I guess I need to rethink the creation of material, according to what can have a BJS equivalent.
I’ll start from a basic approach and will build on that.
Thank you again for your time
I think you are approaching this from the wrong direction, understandable, but not optimal.
The materials between Blender & Babylon PBR is actually an intersection. There are things in PBR which have no representation or are too different to line up to Blender. Now if you were using GLB, just getting the things GLB & Blender have in common is probably optimal.
For the 2.93 exporter, I revisited the source code & documentation for PBR, and tried to pull out everything which might be useful, whether it had any meaning in Blender or not. That is where you also will get the most out of the exporter.
In 2.93, the number of custom properties has vastly increased.

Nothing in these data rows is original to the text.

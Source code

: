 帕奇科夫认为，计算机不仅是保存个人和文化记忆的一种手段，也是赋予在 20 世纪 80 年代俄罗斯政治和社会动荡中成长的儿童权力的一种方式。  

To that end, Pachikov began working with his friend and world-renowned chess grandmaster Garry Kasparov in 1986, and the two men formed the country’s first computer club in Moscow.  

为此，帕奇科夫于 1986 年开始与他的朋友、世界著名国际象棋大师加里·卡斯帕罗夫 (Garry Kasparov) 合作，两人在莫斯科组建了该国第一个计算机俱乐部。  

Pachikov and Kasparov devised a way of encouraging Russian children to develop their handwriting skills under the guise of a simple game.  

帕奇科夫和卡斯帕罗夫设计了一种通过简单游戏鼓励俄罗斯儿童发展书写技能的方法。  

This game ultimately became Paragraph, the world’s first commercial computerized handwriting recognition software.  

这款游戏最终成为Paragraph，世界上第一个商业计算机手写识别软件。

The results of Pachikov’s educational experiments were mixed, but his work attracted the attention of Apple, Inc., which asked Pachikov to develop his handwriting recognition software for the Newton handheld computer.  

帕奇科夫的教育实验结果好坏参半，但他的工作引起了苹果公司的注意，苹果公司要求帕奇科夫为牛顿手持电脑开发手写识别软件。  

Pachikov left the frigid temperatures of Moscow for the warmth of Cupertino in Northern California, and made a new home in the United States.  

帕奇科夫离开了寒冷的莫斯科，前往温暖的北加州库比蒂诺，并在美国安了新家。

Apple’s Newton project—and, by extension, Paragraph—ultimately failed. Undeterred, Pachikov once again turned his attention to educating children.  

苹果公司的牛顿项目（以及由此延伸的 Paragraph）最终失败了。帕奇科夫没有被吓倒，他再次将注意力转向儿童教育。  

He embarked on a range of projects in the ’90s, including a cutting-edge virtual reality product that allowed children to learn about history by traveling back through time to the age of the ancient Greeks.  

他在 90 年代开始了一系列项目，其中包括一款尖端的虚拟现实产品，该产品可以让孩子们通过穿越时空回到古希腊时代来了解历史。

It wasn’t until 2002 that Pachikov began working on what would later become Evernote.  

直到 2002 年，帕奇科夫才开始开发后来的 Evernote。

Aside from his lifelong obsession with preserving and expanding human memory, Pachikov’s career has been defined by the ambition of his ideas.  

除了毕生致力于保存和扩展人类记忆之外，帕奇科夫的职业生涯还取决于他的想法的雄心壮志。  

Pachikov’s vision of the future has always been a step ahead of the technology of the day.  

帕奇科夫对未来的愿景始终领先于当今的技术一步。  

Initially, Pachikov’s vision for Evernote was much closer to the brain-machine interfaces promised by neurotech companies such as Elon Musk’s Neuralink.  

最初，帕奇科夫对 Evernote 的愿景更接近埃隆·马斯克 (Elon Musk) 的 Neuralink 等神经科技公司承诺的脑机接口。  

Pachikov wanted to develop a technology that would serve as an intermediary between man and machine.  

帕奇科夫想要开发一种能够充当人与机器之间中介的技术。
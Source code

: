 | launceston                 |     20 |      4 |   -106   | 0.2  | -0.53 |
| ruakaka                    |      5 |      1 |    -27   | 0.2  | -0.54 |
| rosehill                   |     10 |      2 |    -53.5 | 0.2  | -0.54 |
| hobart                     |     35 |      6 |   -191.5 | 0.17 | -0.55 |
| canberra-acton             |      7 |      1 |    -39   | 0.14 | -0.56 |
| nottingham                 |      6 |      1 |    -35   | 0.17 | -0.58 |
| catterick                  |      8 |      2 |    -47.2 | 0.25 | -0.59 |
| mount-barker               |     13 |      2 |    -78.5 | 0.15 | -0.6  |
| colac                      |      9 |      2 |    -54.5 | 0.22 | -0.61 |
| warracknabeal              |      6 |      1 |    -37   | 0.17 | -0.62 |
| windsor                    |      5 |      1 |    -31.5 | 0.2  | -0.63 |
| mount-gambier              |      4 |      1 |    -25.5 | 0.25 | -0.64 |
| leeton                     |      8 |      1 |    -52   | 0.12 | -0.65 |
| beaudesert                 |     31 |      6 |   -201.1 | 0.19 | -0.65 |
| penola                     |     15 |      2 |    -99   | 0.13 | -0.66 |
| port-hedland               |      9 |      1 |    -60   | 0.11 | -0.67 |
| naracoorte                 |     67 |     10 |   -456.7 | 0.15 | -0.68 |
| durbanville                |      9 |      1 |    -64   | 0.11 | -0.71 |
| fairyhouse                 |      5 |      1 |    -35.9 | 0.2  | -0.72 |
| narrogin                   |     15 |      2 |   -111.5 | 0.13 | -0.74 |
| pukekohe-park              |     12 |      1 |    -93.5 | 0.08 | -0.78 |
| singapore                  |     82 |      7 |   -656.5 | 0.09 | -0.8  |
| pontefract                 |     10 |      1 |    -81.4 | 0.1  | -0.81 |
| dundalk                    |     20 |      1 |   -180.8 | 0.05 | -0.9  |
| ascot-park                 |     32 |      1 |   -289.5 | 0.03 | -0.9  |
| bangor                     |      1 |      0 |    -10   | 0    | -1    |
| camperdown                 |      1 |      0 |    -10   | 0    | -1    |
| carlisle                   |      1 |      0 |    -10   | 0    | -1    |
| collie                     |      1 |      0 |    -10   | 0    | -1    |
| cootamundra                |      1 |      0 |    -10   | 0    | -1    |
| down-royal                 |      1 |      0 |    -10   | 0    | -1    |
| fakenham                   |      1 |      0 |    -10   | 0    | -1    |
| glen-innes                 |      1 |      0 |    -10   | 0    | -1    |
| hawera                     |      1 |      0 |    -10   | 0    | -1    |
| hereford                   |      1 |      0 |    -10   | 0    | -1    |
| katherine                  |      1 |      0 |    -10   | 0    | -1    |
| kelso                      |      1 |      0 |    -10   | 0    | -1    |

Now using them will not make any visible change while in blender, but does it really matter that something like Parallax
is not in Blender? Of course, using any of these would have to be done in an iterative work flow of:
- Export
- Use sandbox to see if desirable
- Set in Blender & repeat
Many are really kind of special situation things, like Disable Lights
, but being able to do them without code can be much easier. Specular Anti-Aliasing
is a very good way to handle unstable reflections on smooth shaded meshes in XR. I was not even aware of most of these myself. On any material with a normals texture, I now always check if Normals Forward
gives a better result.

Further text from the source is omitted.